Some dogs develop benign keratinized skin cysts filled with a skin protein called keratin. Most keratinized skin cysts are malformations of the hair follicles and are the same color as your pet’s hair. They can appear as one individual cyst or in multiples; surgical removal is an option.
Dilated pores of Winer Cysts are rare, hair follicle growths that occur in older dogs and more often in males. This type of growth is dome-shaped and may protrude from the surface of the skin. It looks like a blackhead.
There are several kinds of keratinized cysts found in dogs including isthmus catagen cysts, matrix cysts, hybrid cysts, and dermoid cysts. Dermoid cysts are benign and congenital (the dog is born with them) and occur more often in Boxers, Kerry Blue Terriers, and Rhodesian Ridgebacks. Keratinized cysts contains fully-formed hair shafts and can appear as a single cyst or in multiples.
Cysts of the Ovaries
Follicular cysts are fluid-filled structures that develop within the ovary and cause the prolonged secretion of estrogen and continuous signs of estrus (heat) in females. This type of cyst should be suspected in any dog demonstrating signs of heat lasting more than 40 days.
Your vet will use lab tests and ultrasonography to confirm if a cyst exists. If it does, the preferred treatment is removal of the ovaries and uterus, which is curative. If you intend to breed your dog then the administration of drugs that cause ovulation may resolve the problem, however it is important to monitor your dog closely for signs of uterine disease.
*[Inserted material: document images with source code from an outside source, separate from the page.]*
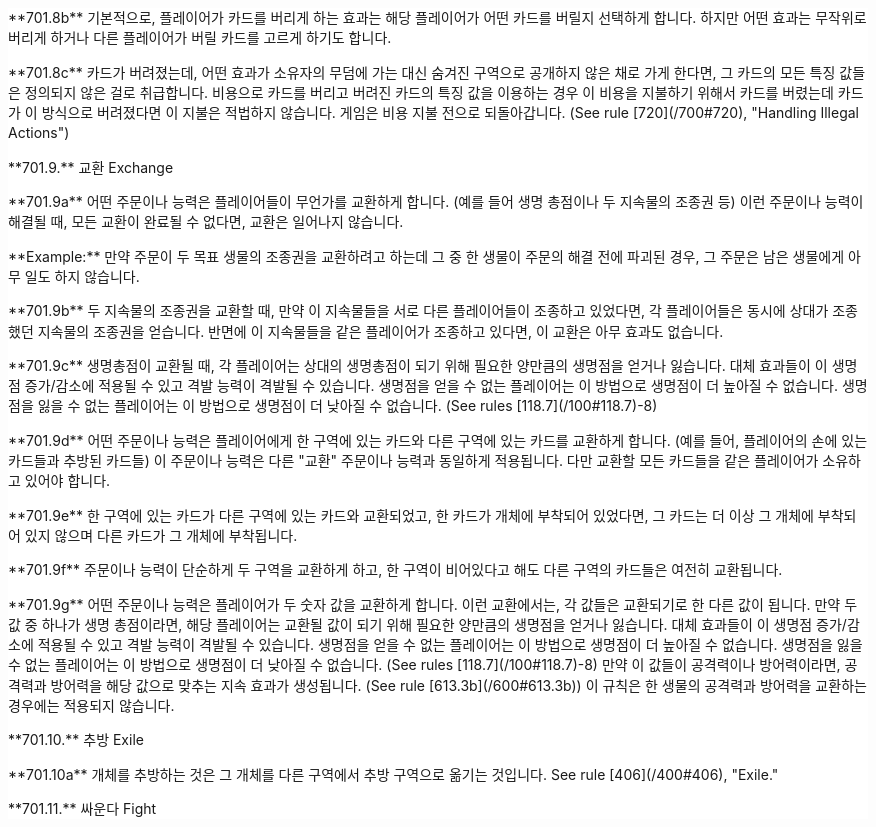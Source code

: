 <a name="701.8b"></a>
<p class="clause" markdown="1">**701.8b** 기본적으로, 플레이어가 카드를 버리게 하는 효과는 해당 플레이어가 어떤 카드를 버릴지 선택하게 합니다. 하지만 어떤 효과는 무작위로 버리게 하거나 다른 플레이어가 버릴 카드를 고르게 하기도 합니다.</p>

<a name="701.8c"></a>
<p class="clause" markdown="1">**701.8c** 카드가 버려졌는데, 어떤 효과가 소유자의 무덤에 가는 대신 숨겨진 구역으로 공개하지 않은 채로 가게 한다면, 그 카드의 모든 특징 값들은 정의되지 않은 걸로 취급합니다. 비용으로 카드를 버리고 버려진 카드의 특징 값을 이용하는 경우 이 비용을 지불하기 위해서 카드를 버렸는데 카드가 이 방식으로 버려졌다면 이 지불은 적법하지 않습니다. 게임은 비용 지불 전으로 되돌아갑니다. (See rule [720](/700#720), "Handling Illegal Actions")</p>

<a name="701.9"></a>
<p class="paragraph" markdown="1">**701.9.** 교환 Exchange</p>

<a name="701.9a"></a>
<p class="clause" markdown="1">**701.9a** 어떤 주문이나 능력은 플레이어들이 무언가를 교환하게 합니다. (예를 들어 생명 총점이나 두 지속물의 조종권 등) 이런 주문이나 능력이 해결될 때, 모든 교환이 완료될 수 없다면, 교환은 일어나지 않습니다.</p>
<p class="example" markdown="1"> **Example:** 만약 주문이 두 목표 생물의 조종권을 교환하려고 하는데 그 중 한 생물이 주문의 해결 전에 파괴된 경우, 그 주문은 남은 생물에게 아무 일도 하지 않습니다.</p>

<a name="701.9b"></a>
<p class="clause" markdown="1">**701.9b** 두 지속물의 조종권을 교환할 때, 만약 이 지속물들을 서로 다른 플레이어들이 조종하고 있었다면, 각 플레이어들은 동시에 상대가 조종했던 지속물의 조종권을 얻습니다. 반면에 이 지속물들을 같은 플레이어가 조종하고 있다면, 이 교환은 아무 효과도 없습니다.</p>

<a name="701.9c"></a>
<p class="clause" markdown="1">**701.9c** 생명총점이 교환될 때, 각 플레이어는 상대의 생명총점이 되기 위해 필요한 양만큼의 생명점을 얻거나 잃습니다. 대체 효과들이 이 생명점 증가/감소에 적용될 수 있고 격발 능력이 격발될 수 있습니다. 생명점을 얻을 수 없는 플레이어는 이 방법으로 생명점이 더 높아질 수 없습니다. 생명점을 잃을 수 없는 플레이어는 이 방법으로 생명점이 더 낮아질 수 없습니다. (See rules [118.7](/100#118.7)-8)</p>

<a name="701.9d"></a>
<p class="clause" markdown="1">**701.9d** 어떤 주문이나 능력은 플레이어에게 한 구역에 있는 카드와 다른 구역에 있는 카드를 교환하게 합니다. (예를 들어, 플레이어의 손에 있는 카드들과 추방된 카드들) 이 주문이나 능력은 다른 "교환" 주문이나 능력과 동일하게 적용됩니다. 다만 교환할 모든 카드들을 같은 플레이어가 소유하고 있어야 합니다.</p>

<a name="701.9e"></a>
<p class="clause" markdown="1">**701.9e** 한 구역에 있는 카드가 다른 구역에 있는 카드와 교환되었고, 한 카드가 개체에 부착되어 있었다면, 그 카드는 더 이상 그 개체에 부착되어 있지 않으며 다른 카드가 그 개체에 부착됩니다.</p>

<a name="701.9f"></a>
<p class="clause" markdown="1">**701.9f** 주문이나 능력이 단순하게 두 구역을 교환하게 하고, 한 구역이 비어있다고 해도 다른 구역의 카드들은 여전히 교환됩니다.</p>

<a name="701.9g"></a>
<p class="clause" markdown="1">**701.9g** 어떤 주문이나 능력은 플레이어가 두 숫자 값을 교환하게 합니다. 이런 교환에서는, 각 값들은 교환되기로 한 다른 값이 됩니다. 만약 두 값 중 하나가 생명 총점이라면, 해당 플레이어는 교환될 값이 되기 위해 필요한 양만큼의 생명점을 얻거나 잃습니다. 대체 효과들이 이 생명점 증가/감소에 적용될 수 있고 격발 능력이 격발될 수 있습니다. 생명점을 얻을 수 없는 플레이어는 이 방법으로 생명점이 더 높아질 수 없습니다. 생명점을 잃을 수 없는 플레이어는 이 방법으로 생명점이 더 낮아질 수 없습니다. (See rules [118.7](/100#118.7)-8) 만약 이 값들이 공격력이나 방어력이라면, 공격력과 방어력을 해당 값으로 맞추는 지속 효과가 생성됩니다. (See rule [613.3b](/600#613.3b)) 이 규칙은 한 생물의 공격력과 방어력을 교환하는 경우에는 적용되지 않습니다.</p>

<a name="701.10"></a>
<p class="paragraph" markdown="1">**701.10.** 추방 Exile</p>

<a name="701.10a"></a>
<p class="clause" markdown="1">**701.10a** 개체를 추방하는 것은 그 개체를 다른 구역에서 추방 구역으로 옮기는 것입니다. See rule [406](/400#406), "Exile."</p>

<a name="701.11"></a>
<p class="paragraph" markdown="1">**701.11.** 싸운다 Fight</p>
Apocrine Gland Cysts of the Sweet Glands
Apocrine Gland Cysts are found in middle-aged dogs and develop in or outside the hair follicle; most typically on the head and neck. This type of cyst in not cancerous and can be removed surgically.
Apocrine Gland Adenomas are firm to soft cysts containing clear to brownish fluid. They are found in older dogs and are generally develop on the head, neck, and legs. Dogs most susceptible to this type of cyst include Great Pyrenees, Chow Chows, and Alaskan Malamutes.
Apocrine Ductular Adenomas are found in older dogs and appear close to the skin surface. They are benign and can be removed surgically.
Apocrine Gland Adenocarcinomas are rare malignant tumors of the sweat glands. Their appearance varies from a thick lump to an ulcer that is likely to spread across the skin. The preferred treatment is complete removal. In dogs, they occur most often in Peekapoos, Old English Sheepdogs, and English Springer Spaniels.
This type of cyst is usually detected accidentally and generally does not interfere with normal kidney function. It is unclear what causes kidney cysts.
Dogs can be born with liver cysts or develop them over time. Most cysts of the liver go undetected however they occasionally cause symptoms such as abdominal swelling, lethargy, vomiting, and excessive thirst.
Never attempt to remove a cyst by squeezing it as this can spread the contents of the cyst into the surrounding tissue and can cause severe inflammation. The use of dietary supplements to help cleanse the body and the organs may help reduce cysts.